Location
- Abbot Road Kirk Hallam, Derbyshire, DE7 4HX England

Information
- Type: Academy
- Motto: Garde ta Foi
- Religious affiliation: Roman Catholic
- Established: 1965
- Department for Education URN: 137908 Tables
- Ofsted: Reports
- Headteacher: Steve Brogan
- Gender: Mixed
- Age: 11 to 16
- Enrolment: 678 as of June 2025^{[update]}
- Colour: Maroon with Yellow
- Website: http://www.st-johnhoughton.derbyshire.sch.uk/

= St John Houghton Catholic Voluntary Academy =

Saint John Houghton Catholic Voluntary Academy (commonly known as Saint John Houghton) (formerly St John Houghton Catholic School and the Blessed John Houghton Catholic School) is a mixed Roman Catholic secondary school located in Kirk Hallam (near Ilkeston) in the English county of Derbyshire. The school is named after Saint John Houghton, a Carthusian hermit and Catholic priest who was the first English Catholic martyr to die as a result of the Act of Supremacy by King Henry VIII of England.

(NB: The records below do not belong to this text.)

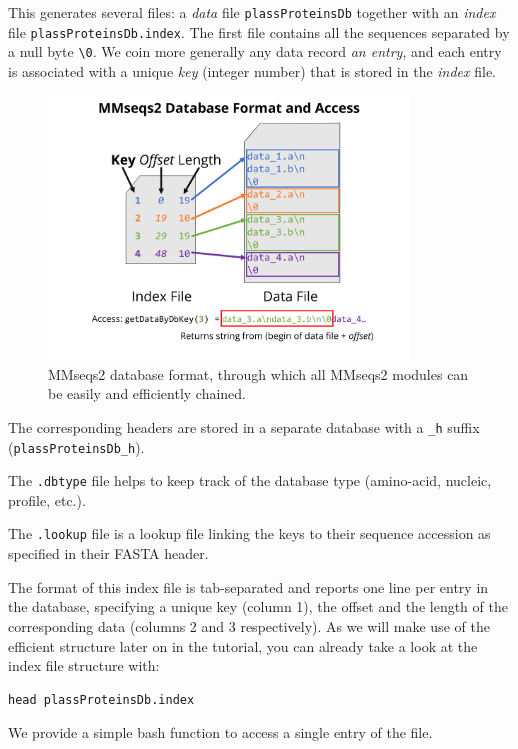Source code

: \documentclass{scrartcl}
\begin{document}
This generates several files: a \textit{data} file \texttt{plassProteinsDb} together with an \textit{index} file \texttt{plassProteinsDb.index}. The first file contains all the sequences separated by a null byte \texttt{\textbackslash0}. We coin more generally any data record \textit{an entry}, and each entry is associated with a unique \textit{key} (integer number) that is stored in the \textit{index} file.

\begin{figure}[h!]
\centering
\includegraphics[height=70mm]{mmseqs-db-format}
\caption{MMseqs2 database format, through which all MMseqs2 modules can be easily and efficiently chained.}
\label{fig:dbformat}
\end{figure}

The corresponding headers are stored in a separate database with a \texttt{\_h} suffix (\texttt{plassProteinsDb\_h}).

The \texttt{.dbtype} file helps to keep track of the database type (amino-acid, nucleic, profile, etc.).

The \texttt{.lookup} file is a lookup file linking the keys to their sequence accession as specified in their FASTA header.

The format of this index file is tab-separated and reports one line per entry in the database, specifying a unique key (column 1), the offset and the length of the corresponding data (columns 2 and 3 respectively). As we will make use of the efficient structure later on in the tutorial, you can already take a look at the index file structure with:

\begin{verbatim}
head plassProteinsDb.index
\end{verbatim}

We provide a simple bash function to access a single entry of the file.
\end{document}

The school has frequent Ofsted inspections. Following the most recent inspection in April 2025, the school retained its GOOD grading. Inspectors said: “Pupils are happy at Saint John Houghton Catholic Voluntary Academy. They told inspectors that they are proud to be part of this school community. Pupils enjoy learning and value the positive relationships that they have with staff. Pupils are kept safe in the school and know who to turn to if they are worried.”

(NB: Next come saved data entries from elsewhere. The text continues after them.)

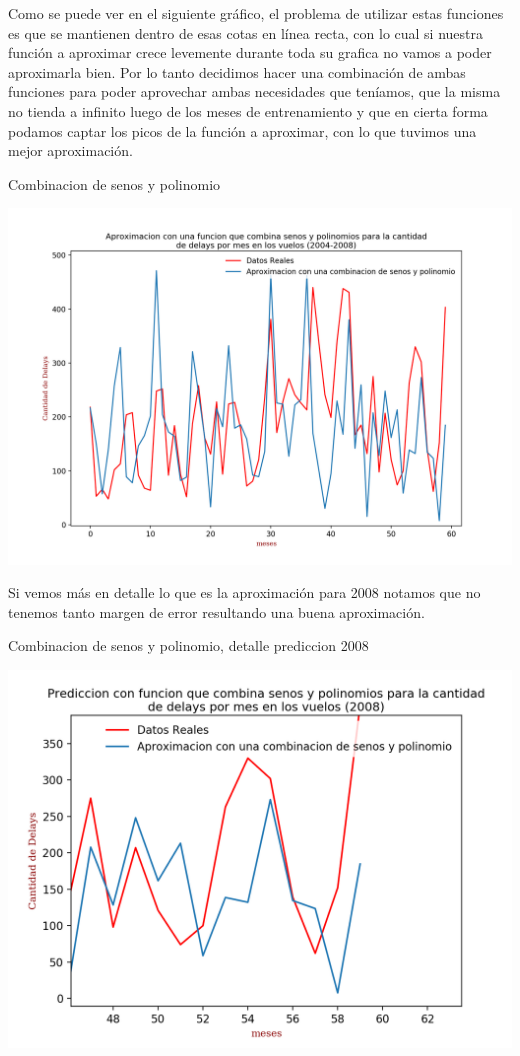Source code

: \documentclass{endm}
\begin{document}
Como se puede ver en el siguiente gr\'afico, el problema de utilizar estas funciones es que se mantienen dentro de esas cotas en l\'inea recta, con lo cual si nuestra funci\'on a aproximar crece levemente durante toda su grafica no vamos a poder aproximarla bien.
Por lo tanto decidimos hacer una combinaci\'on de ambas funciones para poder aprovechar ambas necesidades que ten\'iamos, que la misma no tienda a infinito luego de los meses de entrenamiento y que en cierta forma podamos captar los picos de la funci\'on a aproximar, con lo que tuvimos una mejor aproximaci\'on.

	\begin{center}
	\caption{Combinacion de senos y polinomio}
	\includegraphics[scale=0.5]{imagenes/polinomioysenos.png}
	\end{center}

Si vemos m\'as en detalle lo que es la aproximaci\'on para 2008 notamos que no tenemos tanto margen de error resultando una buena aproximaci\'on.

	\begin{center}
	\caption{Combinacion de senos y polinomio, detalle prediccion 2008 }
	\includegraphics[scale=0.8]{imagenes/delays2008.png}
	\end{center}
\end{document}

It was established as a voluntary aided school in January 1965 called The Blessed John Houghton Catholic School. The school was converted to academy status on 1 March 2012 and was renamed Saint John Houghton Catholic Voluntary Academy. The school was previously administered as part of the Saint Robert Lawrence Catholic Academy Trust, which also included three nearby primary schools. The Saint Robert Lawrence Catholic Academy Trust was overseen by the Roman Catholic Diocese of Nottingham.

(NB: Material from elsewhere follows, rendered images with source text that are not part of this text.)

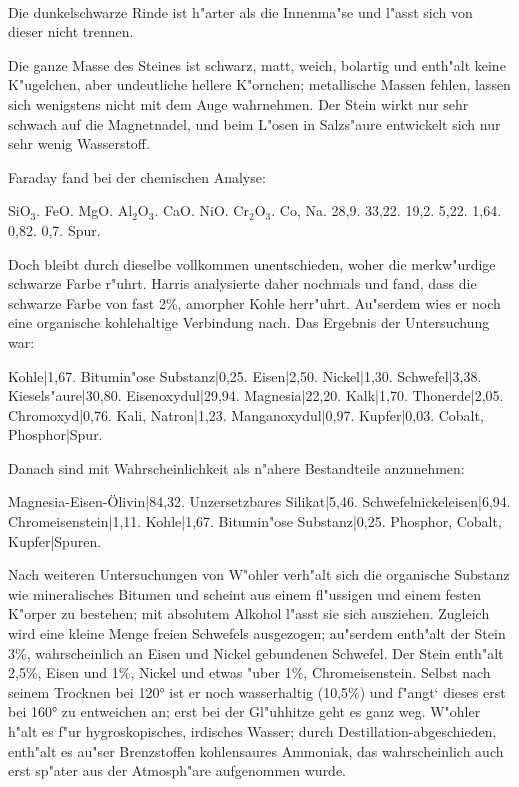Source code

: \documentclass[a4paper, 11pt, oneside]{article}
\begin{document}
\paragraph{}
Die dunkelschwarze Rinde ist h"arter als die Innenma"se und l"asst sich von dieser nicht trennen.

Die ganze Masse des Steines ist schwarz, matt, weich, bolartig und enth"alt keine K"ugelchen, aber undeutliche hellere K"ornchen; metallische Massen fehlen, lassen sich wenigstens nicht mit dem Auge wahrnehmen. Der Stein wirkt nur sehr schwach auf die Magnetnadel, und beim L"osen in Salzs"aure entwickelt sich nur sehr wenig Wasserstoff.

Faraday fand bei der chemischen Analyse:

SiO$_{3}$. FeO. MgO. Al$_{2}$O$_{3}$. CaO. NiO. Cr$_{2}$O$_{3}$. Co, Na.  
28,9. 33,22. 19,2. 5,22. 1,64. 0,82. 0,7. Spur.

Doch bleibt durch dieselbe vollkommen unentschieden, woher die merkw"urdige schwarze Farbe r"uhrt. Harris analysierte daher nochmals und fand, dass die schwarze Farbe von fast 2\%, amorpher Kohle herr"uhrt. Au"serdem wies er noch eine organische kohlehaltige Verbindung nach. Das Ergebnis der Untersuchung war:

Kohle|1,67.  
Bitumin"ose Substanz|0,25.  
Eisen|2,50.  
Nickel|1,30.  
Schwefel|3,38.  
Kiesels"aure|30,80.  
Eisenoxydul|29,94.  
Magnesia|22,20.  
Kalk|1,70.  
Thonerde|2,05.  
Chromoxyd|0,76.  
Kali, Natron|1,23.  
Manganoxydul|0,97.  
Kupfer|0,03.  
Cobalt, Phosphor|Spur.

Danach sind mit Wahrscheinlichkeit als n"ahere Bestandteile anzunehmen:

Magnesia-Eisen-Ölivin|84,32.  
Unzersetzbares Silikat|5,46.  
Schwefelnickeleisen|6,94.  
Chromeisenstein|1,11.  
Kohle|1,67.  
Bitumin"ose Substanz|0,25.  
Phosphor, Cobalt, Kupfer|Spuren.

Nach weiteren Untersuchungen von W"ohler verh"alt sich die organische Substanz wie mineralisches Bitumen und scheint aus einem fl"ussigen und einem festen K"orper zu bestehen; mit absolutem Alkohol l"asst sie sich ausziehen. Zugleich wird eine kleine Menge freien Schwefels ausgezogen; au"serdem enth"alt der Stein 3\%, wahrscheinlich an Eisen und Nickel gebundenen Schwefel. Der Stein enth"alt 2,5\%, Eisen und 1\%, Nickel und etwas "uber 1\%, Chromeisenstein. Selbst nach seinem Trocknen bei 120° ist er noch wasserhaltig (10,5\%) und f"angt‘ dieses erst bei 160° zu entweichen an; erst bei der Gl"uhhitze geht es ganz weg. W"ohler h"alt es f"ur hygroskopisches, irdisches Wasser; durch Destillation-abgeschieden‚ enth"alt es au"ser Brenzstoffen kohlensaures Ammoniak, das wahrscheinlich auch erst sp"ater aus der Atmosph"are aufgenommen wurde.
\end{document}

In 2018, the school, along with 4 other secondary schools and 20 primary schools, became part of the Saint Ralph Sherwin Catholic Multi Academy Trust.

St John Houghton Catholic Voluntary Academy offers GCSEs and OCR Nationals as programmes of study for pupils. The school gained specialist status as a Science College in 2005, and continues to specialise in science.